Fiber being AGPL is a non-issue, parts could be re-licensed if needed. It has in it solutions to every one of the issues raised above-- including the ability for extra data to be sent that helps even if the prediction of what was missed wasn’t accurate, allowing data from multiple peers to all contribute, and so on.

The use of UDP however, needed get around the TCP window issues, would probably be challenging for widespread deployment due to the need for hole punching.

A lot of thing have happened since then, core has minisketch merged (though unused), and using that kind of tool I was able to get blocks in consistently 800-ish bytes before. A big reduction in compact block size would leave a lot of room for data to fill in missing transactions.

But if miners are regularly including hundreds of kilobytes that were never relayed I’m a bit dubious that any scheme is going to result in particularly good performance except between peers with extremely high dedicated bandwidth that can do manual congestion management (e.g. a fiber like deployment of geographically dispersed data center nodes). Though the fact that it can help even if just some nodes run something faster is helpful-- it makes development of stuff more interesting even if there isn’t a serious deployment story.

The issues it has are several fold: it’s part of the compact block message so it blocks reception of the compact block in cases where it wasn’t needed. Peers also get compact blocks from multiple sources and so if they all use prefill then you waste N fold the bandwidth (or N-1 if one was indeed helpful). And then of course the extra data stuffs you further back into needing RTTs, thanks to window issues.

Then of course you have the issue that many missed transactions are missed because they were too large, which makes all the above issues much worse.

I agree that in the extreme case, prefilling will not be helpful. But I’m optimistic that prefilling up to the TCP congestion window (no extra RTT) is not harmful. It seems reasonable to presume that, in general, a node’s operating system’s congestion control algorithm will reliably predict the maximum message that can be sent to a peer without incurring an extra round trip, and nodes with slow connections will tend to also have small windows, mitigating the redundant prefill cost. If it works as I understand, it seems like using the cwnd will scale nicely up and down with connection speeds, and offloads the engineering burden of this problem to kernel developers and the IETF.

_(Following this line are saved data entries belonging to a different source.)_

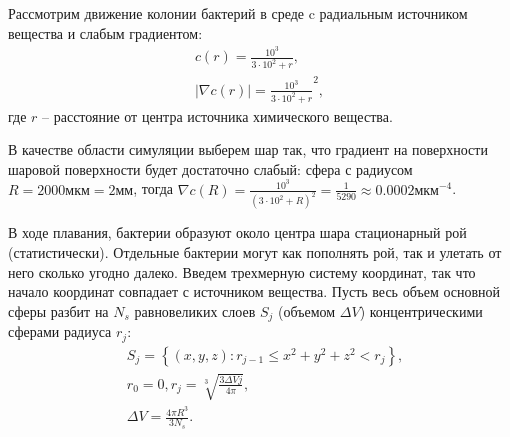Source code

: Рассмотрим движение колонии бактерий в среде c радиальным источником вещества и слабым градиентом:
\begin{equation}
    \begin{aligned}
        c(r)=\frac{10^3}{3 \cdot 10^2+r},\\
        |\nabla c(r)|=\frac{10^3}{3 \cdot 10^2+r}^2,
    \label{eq:radial-chem}
    \end{aligned}
\end{equation}
где $r$ -- расстояние от центра источника химического вещества.

В качестве области симуляции выберем шар так, что градиент на поверхности шаровой поверхности будет достаточно слабый: сфера с радиусом $R=2000 \textrm{мкм}=2 \textrm{мм}$, тогда $\nabla c(R)=\frac{10^3}{(3 \cdot 10^2+R)^2} = \frac{1}{5290} \approx 0.0002 \textrm{мкм}^{-4}$.

В ходе плавания, бактерии образуют около центра шара стационарный рой (статистически). Отдельные бактерии могут как пополнять рой, так и улетать от него сколько угодно далеко. Введем трехмерную систему координат, так что начало координат совпадает с источником вещества. Пусть весь объем основной сферы разбит на $N_{s}$ равновеликих слоев $S_j$ (объемом $\Delta V$) концентрическими сферами радиуса $r_j$:
\begin{equation}
    \begin{aligned}
        &S_j=\left \{(x,y,z) : r_{j-1} \leq x^2+y^2+z^2<r_j \right \},\\
        &r_0=0, r_j=\sqrt[3]{\frac{3\Delta V j}{4\pi}},\\
        &\Delta V=\frac{4 \pi R^3}{3 N_s}.
    \label{eq:radial-spheres}
    \end{aligned}
\end{equation}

It seems worth measuring what the typical sizes of compact block BLOCKTXN fulfillments are. I’ve made a branch that might help with this: (log: Additional compact block logging by davidgumberg · Pull Request #32582 · bitcoin/bitcoin · GitHub). It would also be useful to have some data on bitcoin node congestion windows sizes, and if these are close to each other in size, compact block reconstruction failures don’t go away, but conservatively prefilling might make them less frequent while incurring little additional cost.

A lot of thing have happened since then, core has minisketch merged (though unused), and using that kind of tool I was able to get blocks in consistently 800-ish bytes before. A big reduction in compact block size would leave a lot of room for data to fill in missing transactions.

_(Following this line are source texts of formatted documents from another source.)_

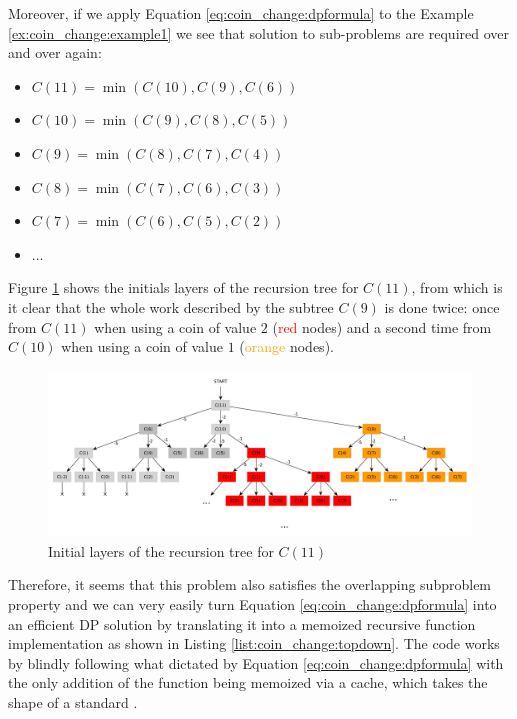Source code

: Moreover, if we apply Equation \ref{eq:coin_change:dpformula} to the Example \ref{ex:coin_change:example1} we see that solution to sub-problems are required over and over again:
\begin{itemize}
	\item $C(11) = \min(C(10),C(9), C(6))$
	\item $C(10) = \min(C(9),C(8), C(5))$
	\item $C(9) = \min(C(8),C(7), C(4))$
	\item $C(8) = \min(C(7),C(6), C(3))$
	\item $C(7) = \min(C(6),C(5), C(2))$
	\item $\ldots$
\end{itemize}
Figure \ref{fig:coin_change:DPtree} shows the initials layers of the recursion tree for $C(11)$, from which is it clear that the whole work described by the subtree $C(9)$ is done twice: once from  $C(11)$ when using a coin of value $2$ (\textcolor{red}{red} nodes) and a second time from $C(10)$ when using a coin of value $1$ (\textcolor{orange}{orange} nodes).

\begin{figure}
	\centering
	\includegraphics[width=\textwidth]{sources/coin_change/images/DPtree}
	\caption{Initial layers of the recursion tree for $C(11)$}
	\label{fig:coin_change:DPtree}
\end{figure}

Therefore, it seems that this problem also satisfies the overlapping subproblem property and we can very easily turn Equation \ref{eq:coin_change:dpformula} into an efficient DP solution by translating it into a memoized recursive function implementation as shown in Listing \ref{list:coin_change:topdown}.
The code works by blindly following what dictated by Equation \ref{eq:coin_change:dpformula} with the only addition of the function  being memoized via a cache, which takes the shape of a standard .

Great idea, I see that on my node compact block messages hover around ~20kB, 800 bytes would leave a lot more overhead for prefills!

I am not sure whether the comment in PR 27086 I linked is referring to congestion issues or IPv4 fragmentation issues. I don’t have hard data, but I believe both contribute to latency issues here and sending data >> MTU (~1500 bytes) is going to lead to lots of fragmentation. Two links if you have the time:

I’m not really sure that pre-filling above MTU is worth it after reading the two above RFCs, but curious to hear thoughts.

EDIT: Sorry to cross-post, but I’ve TLDR’d the above two RFC’s in a related Lightning conversation here: Latency and Privacy in Lightning - #13 by Crypt-iQ

I think I’ve actually conflated IP reassembly with TCP reassembly. I think maybe hard data would be nice to have here?

There is no IP fragmentation involved in TCP transmissions (well, assuming PMTUD did its thing)… indeed, you’re conflating IP reassembly with TCP reassembly.